Work instruction:
How do the lines below between the ones holding "- QUB: NI-HPC" and "- Hardware on", inclusive, read? Give them again exactly, with no other lines.
========
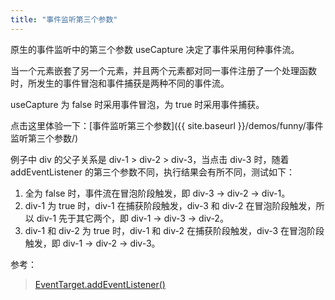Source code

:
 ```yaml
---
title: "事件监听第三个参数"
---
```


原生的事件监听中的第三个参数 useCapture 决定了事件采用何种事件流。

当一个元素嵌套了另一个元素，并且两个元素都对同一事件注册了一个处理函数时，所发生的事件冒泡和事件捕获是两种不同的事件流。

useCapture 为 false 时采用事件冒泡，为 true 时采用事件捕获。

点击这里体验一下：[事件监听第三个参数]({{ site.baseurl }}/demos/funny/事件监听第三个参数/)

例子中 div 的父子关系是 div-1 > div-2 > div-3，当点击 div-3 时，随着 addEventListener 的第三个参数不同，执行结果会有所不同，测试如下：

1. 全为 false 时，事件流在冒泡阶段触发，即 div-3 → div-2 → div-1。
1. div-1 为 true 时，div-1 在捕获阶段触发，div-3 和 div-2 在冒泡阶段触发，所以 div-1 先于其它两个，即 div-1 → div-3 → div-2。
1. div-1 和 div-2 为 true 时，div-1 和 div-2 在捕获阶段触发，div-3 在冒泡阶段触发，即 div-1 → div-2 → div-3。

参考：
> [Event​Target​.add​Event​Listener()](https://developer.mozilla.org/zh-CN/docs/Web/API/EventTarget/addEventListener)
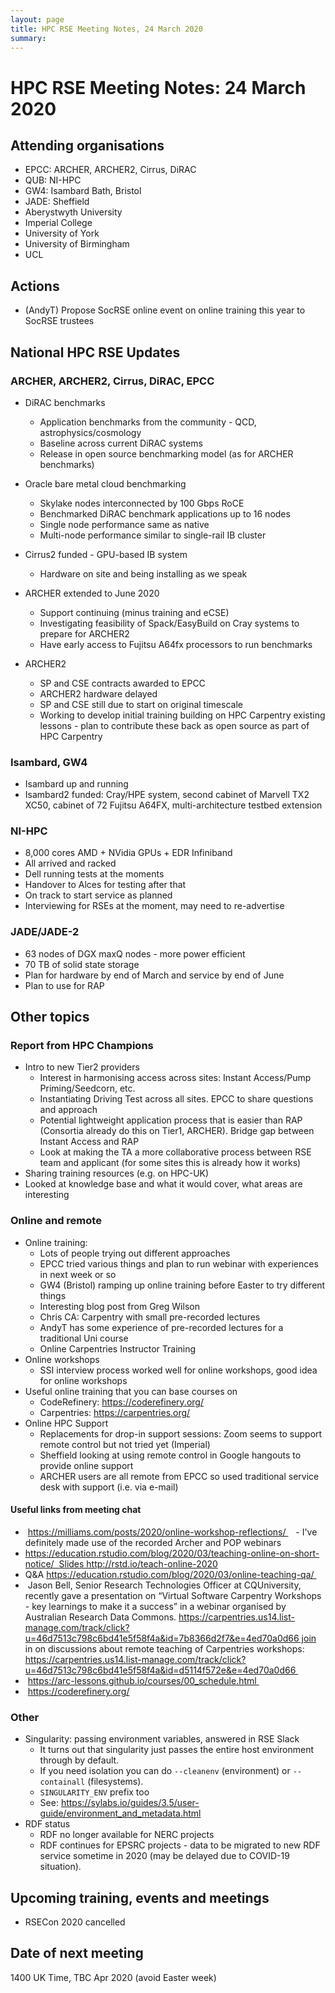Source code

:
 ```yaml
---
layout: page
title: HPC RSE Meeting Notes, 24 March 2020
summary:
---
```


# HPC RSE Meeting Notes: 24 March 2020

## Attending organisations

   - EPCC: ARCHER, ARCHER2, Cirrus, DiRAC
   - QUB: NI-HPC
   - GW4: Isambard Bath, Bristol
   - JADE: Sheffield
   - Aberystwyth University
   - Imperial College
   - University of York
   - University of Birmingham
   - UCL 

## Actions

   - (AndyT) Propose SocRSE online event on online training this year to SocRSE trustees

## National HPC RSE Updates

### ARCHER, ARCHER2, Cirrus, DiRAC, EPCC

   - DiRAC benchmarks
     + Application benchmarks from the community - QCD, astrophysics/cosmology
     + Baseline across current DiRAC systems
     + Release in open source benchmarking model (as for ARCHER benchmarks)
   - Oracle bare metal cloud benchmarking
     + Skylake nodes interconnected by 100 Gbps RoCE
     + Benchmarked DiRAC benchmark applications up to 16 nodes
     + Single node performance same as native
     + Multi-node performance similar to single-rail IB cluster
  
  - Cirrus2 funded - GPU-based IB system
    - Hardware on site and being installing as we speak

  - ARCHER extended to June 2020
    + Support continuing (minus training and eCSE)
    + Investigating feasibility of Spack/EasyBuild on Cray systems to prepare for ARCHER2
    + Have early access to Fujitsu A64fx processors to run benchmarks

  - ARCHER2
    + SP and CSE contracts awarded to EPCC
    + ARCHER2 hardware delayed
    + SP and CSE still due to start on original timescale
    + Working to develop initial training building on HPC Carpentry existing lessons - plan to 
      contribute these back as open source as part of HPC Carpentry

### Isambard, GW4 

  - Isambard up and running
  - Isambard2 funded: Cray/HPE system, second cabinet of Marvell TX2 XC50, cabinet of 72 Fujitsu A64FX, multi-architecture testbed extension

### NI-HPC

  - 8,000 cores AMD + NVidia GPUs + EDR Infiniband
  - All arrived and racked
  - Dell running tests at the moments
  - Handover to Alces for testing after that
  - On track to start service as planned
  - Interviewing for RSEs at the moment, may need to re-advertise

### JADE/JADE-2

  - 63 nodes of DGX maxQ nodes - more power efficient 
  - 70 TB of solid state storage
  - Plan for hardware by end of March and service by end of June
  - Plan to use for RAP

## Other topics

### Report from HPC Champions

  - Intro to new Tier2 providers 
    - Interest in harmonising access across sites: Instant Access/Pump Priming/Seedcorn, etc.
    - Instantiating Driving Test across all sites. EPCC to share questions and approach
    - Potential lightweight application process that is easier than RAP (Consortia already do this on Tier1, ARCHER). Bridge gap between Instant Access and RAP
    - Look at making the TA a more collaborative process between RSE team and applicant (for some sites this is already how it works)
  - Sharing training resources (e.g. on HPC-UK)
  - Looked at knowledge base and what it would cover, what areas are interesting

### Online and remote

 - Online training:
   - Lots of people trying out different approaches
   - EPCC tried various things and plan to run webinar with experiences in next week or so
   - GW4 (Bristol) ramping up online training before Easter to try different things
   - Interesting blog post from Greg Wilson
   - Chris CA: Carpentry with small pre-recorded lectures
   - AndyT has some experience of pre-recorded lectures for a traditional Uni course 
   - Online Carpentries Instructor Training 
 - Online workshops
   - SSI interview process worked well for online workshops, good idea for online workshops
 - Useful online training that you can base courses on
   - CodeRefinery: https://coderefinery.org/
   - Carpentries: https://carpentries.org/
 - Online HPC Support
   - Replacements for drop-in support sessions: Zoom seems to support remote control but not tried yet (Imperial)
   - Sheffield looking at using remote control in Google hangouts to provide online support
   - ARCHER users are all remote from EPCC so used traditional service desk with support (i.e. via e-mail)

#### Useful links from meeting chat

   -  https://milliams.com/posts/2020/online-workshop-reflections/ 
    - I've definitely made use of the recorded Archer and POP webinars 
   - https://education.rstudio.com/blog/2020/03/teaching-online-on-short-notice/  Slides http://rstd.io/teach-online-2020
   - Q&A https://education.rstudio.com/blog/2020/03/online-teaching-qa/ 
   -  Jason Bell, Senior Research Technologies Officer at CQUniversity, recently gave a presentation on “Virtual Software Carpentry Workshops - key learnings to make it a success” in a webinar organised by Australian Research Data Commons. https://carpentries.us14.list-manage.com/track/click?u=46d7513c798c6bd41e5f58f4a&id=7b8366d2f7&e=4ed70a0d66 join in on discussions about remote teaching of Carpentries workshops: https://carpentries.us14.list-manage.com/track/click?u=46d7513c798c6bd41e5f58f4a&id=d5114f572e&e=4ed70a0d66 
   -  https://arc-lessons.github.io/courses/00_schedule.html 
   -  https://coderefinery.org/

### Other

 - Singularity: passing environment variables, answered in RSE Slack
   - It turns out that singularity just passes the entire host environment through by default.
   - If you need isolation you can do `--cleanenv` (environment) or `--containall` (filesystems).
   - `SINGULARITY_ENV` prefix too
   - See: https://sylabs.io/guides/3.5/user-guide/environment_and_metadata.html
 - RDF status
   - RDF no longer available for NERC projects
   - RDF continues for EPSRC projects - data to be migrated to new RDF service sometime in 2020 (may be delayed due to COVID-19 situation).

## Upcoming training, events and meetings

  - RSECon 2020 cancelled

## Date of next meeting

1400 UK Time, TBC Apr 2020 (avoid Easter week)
========
Answer section:
   - QUB: NI-HPC
   - GW4: Isambard Bath, Bristol
   - JADE: Sheffield
   - Aberystwyth University
   - Imperial College
   - University of York
   - University of Birmingham
   - UCL 

## Actions

   - (AndyT) Propose SocRSE online event on online training this year to SocRSE trustees

## National HPC RSE Updates

### ARCHER, ARCHER2, Cirrus, DiRAC, EPCC

   - DiRAC benchmarks
     + Application benchmarks from the community - QCD, astrophysics/cosmology
     + Baseline across current DiRAC systems
     + Release in open source benchmarking model (as for ARCHER benchmarks)
   - Oracle bare metal cloud benchmarking
     + Skylake nodes interconnected by 100 Gbps RoCE
     + Benchmarked DiRAC benchmark applications up to 16 nodes
     + Single node performance same as native
     + Multi-node performance similar to single-rail IB cluster
  
  - Cirrus2 funded - GPU-based IB system
    - Hardware on site and being installing as we speak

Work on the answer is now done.